__Your goal__. Two lines mark the range in the entries below: the one holding "Jika container tidak" and the one holding "- Multiple users". Set down those two and all lines between them, exactly.

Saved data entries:
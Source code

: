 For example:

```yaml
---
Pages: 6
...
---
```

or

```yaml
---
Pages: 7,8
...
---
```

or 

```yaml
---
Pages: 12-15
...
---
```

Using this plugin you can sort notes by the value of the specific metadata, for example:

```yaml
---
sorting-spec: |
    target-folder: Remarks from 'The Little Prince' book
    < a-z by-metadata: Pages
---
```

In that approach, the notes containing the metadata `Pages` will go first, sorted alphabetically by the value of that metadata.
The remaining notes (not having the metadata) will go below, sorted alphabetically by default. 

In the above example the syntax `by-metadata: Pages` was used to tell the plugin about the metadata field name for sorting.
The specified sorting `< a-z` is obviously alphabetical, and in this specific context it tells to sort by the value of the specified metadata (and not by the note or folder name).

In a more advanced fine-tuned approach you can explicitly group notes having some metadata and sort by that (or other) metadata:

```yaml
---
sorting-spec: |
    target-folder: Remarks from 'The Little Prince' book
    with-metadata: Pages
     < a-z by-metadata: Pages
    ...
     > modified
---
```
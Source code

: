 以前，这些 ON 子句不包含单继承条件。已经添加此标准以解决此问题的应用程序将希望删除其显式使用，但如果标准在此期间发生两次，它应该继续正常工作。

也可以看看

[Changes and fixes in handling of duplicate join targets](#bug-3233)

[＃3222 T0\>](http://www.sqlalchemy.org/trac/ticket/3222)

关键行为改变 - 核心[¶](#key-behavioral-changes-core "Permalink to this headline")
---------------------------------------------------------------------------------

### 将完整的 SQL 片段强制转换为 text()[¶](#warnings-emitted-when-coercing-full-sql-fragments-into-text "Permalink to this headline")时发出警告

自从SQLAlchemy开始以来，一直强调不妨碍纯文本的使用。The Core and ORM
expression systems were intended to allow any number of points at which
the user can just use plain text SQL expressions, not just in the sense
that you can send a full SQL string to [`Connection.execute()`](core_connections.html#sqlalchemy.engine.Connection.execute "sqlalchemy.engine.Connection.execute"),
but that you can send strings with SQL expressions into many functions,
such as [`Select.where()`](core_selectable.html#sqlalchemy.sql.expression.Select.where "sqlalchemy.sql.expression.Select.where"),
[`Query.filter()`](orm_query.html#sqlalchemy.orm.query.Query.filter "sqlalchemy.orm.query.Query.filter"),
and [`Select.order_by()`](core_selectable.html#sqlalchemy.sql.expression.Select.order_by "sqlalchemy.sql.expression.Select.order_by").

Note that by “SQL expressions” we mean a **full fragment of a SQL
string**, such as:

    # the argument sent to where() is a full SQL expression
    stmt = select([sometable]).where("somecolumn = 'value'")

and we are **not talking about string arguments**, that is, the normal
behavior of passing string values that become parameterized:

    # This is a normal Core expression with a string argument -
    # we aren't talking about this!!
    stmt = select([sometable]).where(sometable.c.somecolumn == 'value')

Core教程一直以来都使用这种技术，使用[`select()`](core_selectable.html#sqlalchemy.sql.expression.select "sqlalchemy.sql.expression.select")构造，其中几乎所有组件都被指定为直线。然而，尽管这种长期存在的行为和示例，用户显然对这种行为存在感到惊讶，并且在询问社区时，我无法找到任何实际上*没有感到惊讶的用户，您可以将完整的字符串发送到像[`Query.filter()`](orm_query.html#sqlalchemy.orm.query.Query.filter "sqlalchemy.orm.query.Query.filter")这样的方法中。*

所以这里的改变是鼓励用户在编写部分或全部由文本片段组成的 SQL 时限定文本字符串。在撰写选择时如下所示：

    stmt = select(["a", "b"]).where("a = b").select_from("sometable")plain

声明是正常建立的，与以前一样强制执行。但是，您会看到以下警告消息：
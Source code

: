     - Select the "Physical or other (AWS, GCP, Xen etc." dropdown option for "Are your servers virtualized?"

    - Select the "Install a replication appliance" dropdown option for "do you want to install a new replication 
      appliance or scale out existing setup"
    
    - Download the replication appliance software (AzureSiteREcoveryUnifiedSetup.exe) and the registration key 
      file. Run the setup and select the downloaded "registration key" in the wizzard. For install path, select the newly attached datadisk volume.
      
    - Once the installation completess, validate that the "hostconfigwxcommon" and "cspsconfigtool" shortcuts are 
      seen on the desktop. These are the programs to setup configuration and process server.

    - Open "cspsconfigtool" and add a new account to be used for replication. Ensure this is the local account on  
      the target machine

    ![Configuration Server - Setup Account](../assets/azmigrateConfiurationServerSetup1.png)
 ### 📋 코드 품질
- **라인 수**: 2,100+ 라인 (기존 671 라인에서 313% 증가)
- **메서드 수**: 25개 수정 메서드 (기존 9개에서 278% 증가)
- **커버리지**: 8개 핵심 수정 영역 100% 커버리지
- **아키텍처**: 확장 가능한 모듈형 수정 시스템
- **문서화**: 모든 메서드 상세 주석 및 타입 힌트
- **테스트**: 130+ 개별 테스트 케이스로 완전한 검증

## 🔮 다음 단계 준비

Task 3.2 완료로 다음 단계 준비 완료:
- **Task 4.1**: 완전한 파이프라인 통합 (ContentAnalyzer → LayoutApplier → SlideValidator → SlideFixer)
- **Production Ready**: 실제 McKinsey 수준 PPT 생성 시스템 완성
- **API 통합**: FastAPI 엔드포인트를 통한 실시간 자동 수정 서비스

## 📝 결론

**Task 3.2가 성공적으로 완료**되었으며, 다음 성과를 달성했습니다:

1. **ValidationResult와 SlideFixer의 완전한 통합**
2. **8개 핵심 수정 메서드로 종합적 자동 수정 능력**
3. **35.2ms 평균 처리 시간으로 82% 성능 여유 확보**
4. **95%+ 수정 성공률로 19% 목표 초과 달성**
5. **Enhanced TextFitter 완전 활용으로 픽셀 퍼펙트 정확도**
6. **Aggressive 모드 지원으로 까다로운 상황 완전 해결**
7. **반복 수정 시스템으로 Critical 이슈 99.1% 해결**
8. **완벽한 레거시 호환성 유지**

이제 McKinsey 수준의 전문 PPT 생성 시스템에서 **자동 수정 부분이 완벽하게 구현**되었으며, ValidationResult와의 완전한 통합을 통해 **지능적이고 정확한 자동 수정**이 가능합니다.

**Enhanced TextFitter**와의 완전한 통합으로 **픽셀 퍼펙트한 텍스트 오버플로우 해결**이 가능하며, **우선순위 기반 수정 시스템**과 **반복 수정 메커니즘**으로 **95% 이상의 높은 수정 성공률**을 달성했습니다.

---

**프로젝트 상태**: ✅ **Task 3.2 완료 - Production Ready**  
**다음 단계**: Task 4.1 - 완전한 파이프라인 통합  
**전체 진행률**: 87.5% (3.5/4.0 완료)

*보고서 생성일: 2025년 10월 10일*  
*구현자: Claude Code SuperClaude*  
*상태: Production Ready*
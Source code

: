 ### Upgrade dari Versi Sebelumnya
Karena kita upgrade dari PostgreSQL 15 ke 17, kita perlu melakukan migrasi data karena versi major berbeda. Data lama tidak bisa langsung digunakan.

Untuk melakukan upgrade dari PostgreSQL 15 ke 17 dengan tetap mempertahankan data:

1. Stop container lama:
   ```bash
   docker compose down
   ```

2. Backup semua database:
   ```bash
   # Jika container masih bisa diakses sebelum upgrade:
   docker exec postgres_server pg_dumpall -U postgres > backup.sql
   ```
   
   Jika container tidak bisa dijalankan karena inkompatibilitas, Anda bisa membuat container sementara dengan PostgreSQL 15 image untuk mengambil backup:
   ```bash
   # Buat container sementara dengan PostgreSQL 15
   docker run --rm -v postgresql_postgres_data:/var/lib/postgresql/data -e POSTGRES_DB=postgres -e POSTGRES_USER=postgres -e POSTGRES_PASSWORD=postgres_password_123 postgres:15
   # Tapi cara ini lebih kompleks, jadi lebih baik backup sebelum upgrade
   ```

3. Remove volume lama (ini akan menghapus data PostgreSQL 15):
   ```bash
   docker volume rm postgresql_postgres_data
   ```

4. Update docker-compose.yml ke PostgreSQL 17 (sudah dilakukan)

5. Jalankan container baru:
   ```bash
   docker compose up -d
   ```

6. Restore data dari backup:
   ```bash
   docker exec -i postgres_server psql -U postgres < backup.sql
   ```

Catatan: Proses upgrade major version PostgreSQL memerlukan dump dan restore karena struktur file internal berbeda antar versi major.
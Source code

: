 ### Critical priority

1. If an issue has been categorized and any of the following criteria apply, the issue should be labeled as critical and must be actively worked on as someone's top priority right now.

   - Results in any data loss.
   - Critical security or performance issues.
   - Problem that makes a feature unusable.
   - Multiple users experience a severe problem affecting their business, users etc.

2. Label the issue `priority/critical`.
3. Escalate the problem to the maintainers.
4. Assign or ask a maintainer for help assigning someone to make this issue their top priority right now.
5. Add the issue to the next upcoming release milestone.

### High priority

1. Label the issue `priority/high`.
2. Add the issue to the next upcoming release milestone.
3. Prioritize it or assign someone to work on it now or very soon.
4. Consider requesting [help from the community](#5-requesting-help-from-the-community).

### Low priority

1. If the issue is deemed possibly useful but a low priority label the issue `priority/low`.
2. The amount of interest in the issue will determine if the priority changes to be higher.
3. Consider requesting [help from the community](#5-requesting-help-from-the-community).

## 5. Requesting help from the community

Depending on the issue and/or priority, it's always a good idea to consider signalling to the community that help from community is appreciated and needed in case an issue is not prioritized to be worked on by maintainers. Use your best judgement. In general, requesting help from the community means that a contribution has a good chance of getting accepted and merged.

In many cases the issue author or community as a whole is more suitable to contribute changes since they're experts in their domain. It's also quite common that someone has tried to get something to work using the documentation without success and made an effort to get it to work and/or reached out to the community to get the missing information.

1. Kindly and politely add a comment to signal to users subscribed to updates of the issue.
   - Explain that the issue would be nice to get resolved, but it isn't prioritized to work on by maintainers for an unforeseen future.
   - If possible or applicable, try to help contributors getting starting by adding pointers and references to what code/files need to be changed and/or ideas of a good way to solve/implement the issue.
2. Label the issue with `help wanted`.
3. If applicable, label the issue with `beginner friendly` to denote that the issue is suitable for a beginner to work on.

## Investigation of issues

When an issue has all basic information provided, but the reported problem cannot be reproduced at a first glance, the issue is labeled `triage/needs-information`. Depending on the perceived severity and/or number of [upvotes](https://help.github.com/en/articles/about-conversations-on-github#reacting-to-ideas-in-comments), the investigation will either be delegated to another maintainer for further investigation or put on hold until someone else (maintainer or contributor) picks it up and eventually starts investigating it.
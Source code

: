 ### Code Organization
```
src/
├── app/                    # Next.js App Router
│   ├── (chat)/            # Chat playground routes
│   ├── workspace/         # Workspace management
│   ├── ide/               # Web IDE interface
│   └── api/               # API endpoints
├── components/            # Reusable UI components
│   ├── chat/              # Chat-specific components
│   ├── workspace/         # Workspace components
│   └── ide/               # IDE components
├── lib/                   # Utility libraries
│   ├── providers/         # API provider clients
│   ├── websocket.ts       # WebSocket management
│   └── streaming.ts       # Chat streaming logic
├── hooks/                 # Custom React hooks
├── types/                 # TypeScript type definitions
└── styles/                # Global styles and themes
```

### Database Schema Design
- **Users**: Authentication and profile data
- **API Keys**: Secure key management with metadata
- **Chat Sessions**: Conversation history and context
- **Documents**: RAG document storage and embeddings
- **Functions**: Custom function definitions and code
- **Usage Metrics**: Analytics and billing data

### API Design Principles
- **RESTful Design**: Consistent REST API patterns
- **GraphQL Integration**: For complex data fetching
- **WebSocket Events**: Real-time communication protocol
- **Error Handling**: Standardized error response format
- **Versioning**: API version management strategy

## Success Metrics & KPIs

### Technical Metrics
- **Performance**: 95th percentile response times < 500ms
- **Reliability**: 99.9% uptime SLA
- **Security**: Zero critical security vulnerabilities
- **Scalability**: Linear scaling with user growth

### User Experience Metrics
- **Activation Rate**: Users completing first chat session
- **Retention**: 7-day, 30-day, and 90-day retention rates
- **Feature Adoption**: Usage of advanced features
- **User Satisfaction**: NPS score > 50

__Written reply__.
   Jika container tidak bisa dijalankan karena inkompatibilitas, Anda bisa membuat container sementara dengan PostgreSQL 15 image untuk mengambil backup:
   ```bash
   # Buat container sementara dengan PostgreSQL 15
   docker run --rm -v postgresql_postgres_data:/var/lib/postgresql/data -e POSTGRES_DB=postgres -e POSTGRES_USER=postgres -e POSTGRES_PASSWORD=postgres_password_123 postgres:15
   # Tapi cara ini lebih kompleks, jadi lebih baik backup sebelum upgrade
   ```

3. Remove volume lama (ini akan menghapus data PostgreSQL 15):
   ```bash
   docker volume rm postgresql_postgres_data
   ```

4. Update docker-compose.yml ke PostgreSQL 17 (sudah dilakukan)

5. Jalankan container baru:
   ```bash
   docker compose up -d
   ```

6. Restore data dari backup:
   ```bash
   docker exec -i postgres_server psql -U postgres < backup.sql
   ```

Catatan: Proses upgrade major version PostgreSQL memerlukan dump dan restore karena struktur file internal berbeda antar versi major.
Source code

: ### Critical priority

1. If an issue has been categorized and any of the following criteria apply, the issue should be labeled as critical and must be actively worked on as someone's top priority right now.

   - Results in any data loss.
   - Critical security or performance issues.
   - Problem that makes a feature unusable.
   - Multiple users experience a severe problem affecting their business, users etc.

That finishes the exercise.